Jaguar F-Type Coupe V6 S
List price when new £60,250
Price today £39,000
Available from 2014-present
The sensationally stylish hard-top version of Jaguar’s sports car is starting to look an absolute steal.
Porsche 911 Carrera PDK
List price when new £75,897
Price today £60,000
Available from 2011-2016
The 911 beat the F-Type when the pair were new. But does that verdict still hold true today?
Price today is based on a 2014 model with average mileage and full service history, correct at time of writing
When the Jaguar F-Type Coupe was launched in 2014, it was one of the most hotly anticipated cars in years. This was the Jaguar to return the marque to the realms of building proper sports cars, or so the hype said. It would be, in short, the Jaguar to take on Porsche.
Unfortunately, when we first pitted the F-Type against a Porsche – a 911, to be precise – it couldn’t quite seize victory. But now that the F-Type is three years old, depreciation has had its way with values, and you can now pick up a used example for a temptingly lower price than when it was new.
What’s more, three years later, we can factor the F-Type’s reliability and ubiquity into the equation. Is it easier to find one, and will it let you down? Those are questions that might have an effect on the balance of power in this test – and that makes re-evaluation essential.
What are they like to drive?
These two have the sort of pace that would embarrass Ferraris and Lamborghinis just a few years their senior, and they don’t rely on huge V8 or V10 engines to deliver it.
The Porsche’s 3.4-litre flat-six engine doesn’t even have a turbocharger or a supercharger, yet still pumps out 345bhp.

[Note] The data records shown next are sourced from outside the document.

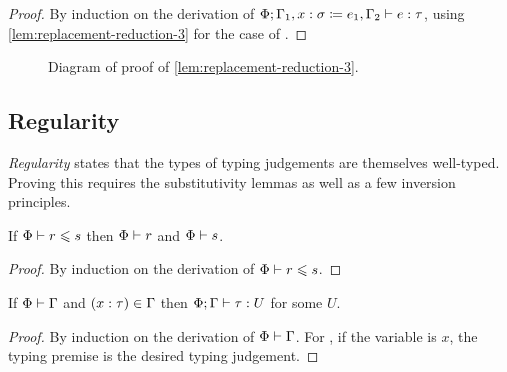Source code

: \begin{proof}
By induction on the derivation of
$\Phi; \Gamma_1, x \mathrel{:} \sigma \mathrel{\coloneqq} e_1, \Gamma_2 \mathrel{\vdash} e \mathrel{:} \tau$,
using \cref{lem:replacement-reduction-3}
for the case of .
\end{proof}

\begin{figure}[h]
\centering
{}
\caption{Diagram of proof of \cref{lem:replacement-reduction-3}.}
\label{fig:replacement-reduction-3}
\end{figure}

\subsection{Regularity}

\emph{Regularity}
states that the types of typing judgements are themselves well-typed.
Proving this requires the substitutivity lemmas as well as a few inversion principles.

\begin{lemma} \label{lem:wf-subsize}
If $\Phi \mathrel{\vdash} r \mathrel{\leqslant} s$ then $\Phi \mathrel{\vdash} r$ and $\Phi \mathrel{\vdash} s$.
\end{lemma}

\begin{proof}
By induction on the derivation of $\Phi \mathrel{\vdash} r \mathrel{\leqslant} s$.
\end{proof}

\begin{lemma} \label{lem:typed-env}
If $\Phi \mathrel{\vdash} \Gamma$ and $(x \mathrel{:} \tau) \in \Gamma$
then $\Phi; \Gamma \mathrel{\vdash} \tau \mathrel{:} U$ for some $U$.
\end{lemma}
\begin{proof}
By induction on the derivation of $\Phi \mathrel{\vdash} \Gamma$.
For , if the variable is $x$, the typing premise is the desired typing judgement.
\end{proof}

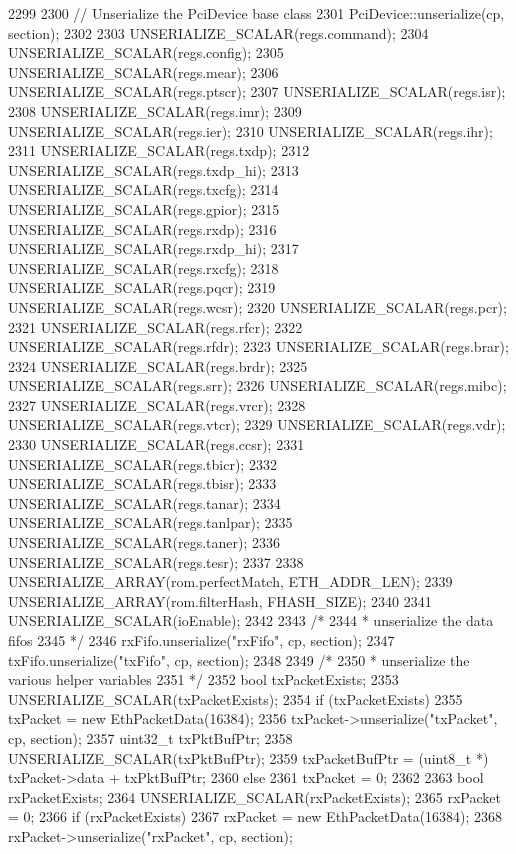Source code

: \begin{DoxyCode}
2299 {
2300     // Unserialize the PciDevice base class
2301     PciDevice::unserialize(cp, section);
2302 
2303     UNSERIALIZE_SCALAR(regs.command);
2304     UNSERIALIZE_SCALAR(regs.config);
2305     UNSERIALIZE_SCALAR(regs.mear);
2306     UNSERIALIZE_SCALAR(regs.ptscr);
2307     UNSERIALIZE_SCALAR(regs.isr);
2308     UNSERIALIZE_SCALAR(regs.imr);
2309     UNSERIALIZE_SCALAR(regs.ier);
2310     UNSERIALIZE_SCALAR(regs.ihr);
2311     UNSERIALIZE_SCALAR(regs.txdp);
2312     UNSERIALIZE_SCALAR(regs.txdp_hi);
2313     UNSERIALIZE_SCALAR(regs.txcfg);
2314     UNSERIALIZE_SCALAR(regs.gpior);
2315     UNSERIALIZE_SCALAR(regs.rxdp);
2316     UNSERIALIZE_SCALAR(regs.rxdp_hi);
2317     UNSERIALIZE_SCALAR(regs.rxcfg);
2318     UNSERIALIZE_SCALAR(regs.pqcr);
2319     UNSERIALIZE_SCALAR(regs.wcsr);
2320     UNSERIALIZE_SCALAR(regs.pcr);
2321     UNSERIALIZE_SCALAR(regs.rfcr);
2322     UNSERIALIZE_SCALAR(regs.rfdr);
2323     UNSERIALIZE_SCALAR(regs.brar);
2324     UNSERIALIZE_SCALAR(regs.brdr);
2325     UNSERIALIZE_SCALAR(regs.srr);
2326     UNSERIALIZE_SCALAR(regs.mibc);
2327     UNSERIALIZE_SCALAR(regs.vrcr);
2328     UNSERIALIZE_SCALAR(regs.vtcr);
2329     UNSERIALIZE_SCALAR(regs.vdr);
2330     UNSERIALIZE_SCALAR(regs.ccsr);
2331     UNSERIALIZE_SCALAR(regs.tbicr);
2332     UNSERIALIZE_SCALAR(regs.tbisr);
2333     UNSERIALIZE_SCALAR(regs.tanar);
2334     UNSERIALIZE_SCALAR(regs.tanlpar);
2335     UNSERIALIZE_SCALAR(regs.taner);
2336     UNSERIALIZE_SCALAR(regs.tesr);
2337 
2338     UNSERIALIZE_ARRAY(rom.perfectMatch, ETH_ADDR_LEN);
2339     UNSERIALIZE_ARRAY(rom.filterHash, FHASH_SIZE);
2340 
2341     UNSERIALIZE_SCALAR(ioEnable);
2342 
2343     /*
2344      * unserialize the data fifos
2345      */
2346     rxFifo.unserialize("rxFifo", cp, section);
2347     txFifo.unserialize("txFifo", cp, section);
2348 
2349     /*
2350      * unserialize the various helper variables
2351      */
2352     bool txPacketExists;
2353     UNSERIALIZE_SCALAR(txPacketExists);
2354     if (txPacketExists) {
2355         txPacket = new EthPacketData(16384);
2356         txPacket->unserialize("txPacket", cp, section);
2357         uint32_t txPktBufPtr;
2358         UNSERIALIZE_SCALAR(txPktBufPtr);
2359         txPacketBufPtr = (uint8_t *) txPacket->data + txPktBufPtr;
2360     } else
2361         txPacket = 0;
2362 
2363     bool rxPacketExists;
2364     UNSERIALIZE_SCALAR(rxPacketExists);
2365     rxPacket = 0;
2366     if (rxPacketExists) {
2367         rxPacket = new EthPacketData(16384);
2368         rxPacket->unserialize("rxPacket", cp, section);
}}
\end{DoxyCode}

It sounds epic, too, growling at low revs and screaming loudly enough to hurt your ears as the revs climb past 7000rpm. If you can find one fitted with the optional sports exhaust, it’ll allow you to make the 911 sound even more anti-social at the touch of a button.
The Jag’s 3.0-litre V6 engine is supercharged so it has even more power (375bhp) and it goes about its business even more noisily than the Porsche. It howls even when you’re just bumbling around town, while the exhaust spits and pops every time you lift off the throttle – especially if you engage Dynamic mode.
However, the F-type is considerably heavier than its German rival, so can’t accelerate quite as quickly. It’ll still hit 60mph in just 4.7sec, though.
Even in Dynamic mode – which also sharpens the throttle response and makes the steering heavier – the F-Type can’t life with the Porsche through corners. Turn the wheel and there’s an obvious pause before the nose of the car reacts, which you simply don’t notice in the lighter and stiffer 911. The Porsche also stays flatter through tight twists and turns and, ultimately, it’ll tear round corners at speeds that would have the F-Type sliding off the road.
It’s just a pity that the Porsche’s steering isnt’ a bit more involving. It’s impossible to fault for accuracy and always weights up reassuringly as you turn in to ends, but it just feels a bit sterile.
The Jag’s steering is lighter but just as precise, although you still don’t get the sort of sensation through your fingertips that you would in, say, an Audi R8.
The F-Type gets an eight-speed automatic gearbox, which is smooth and intelligent most of the time. Take control using the steering wheel paddles, though, and the gearbox doesn’t always react quickly enough to your instructions. Not ideal when you’re pushing hard along your favourite B-road.
Meanwhile the Porsche’s seven-speed PDK automatic box responds instantly to commands and is just as smooth and good-natured as the Jag’s when you’re driving sedately.
The 911’s ride quality can be a problem, but if you can find one with the optional PASM adaptive suspension, it’s actually more comfortable than the F-Type. You’re jostled around less on the majority of roads, even though the Porsche’s firmer set-up means you feel more of bigger bumps. That said, these are two of the most cosseting high-end sports cars on the market.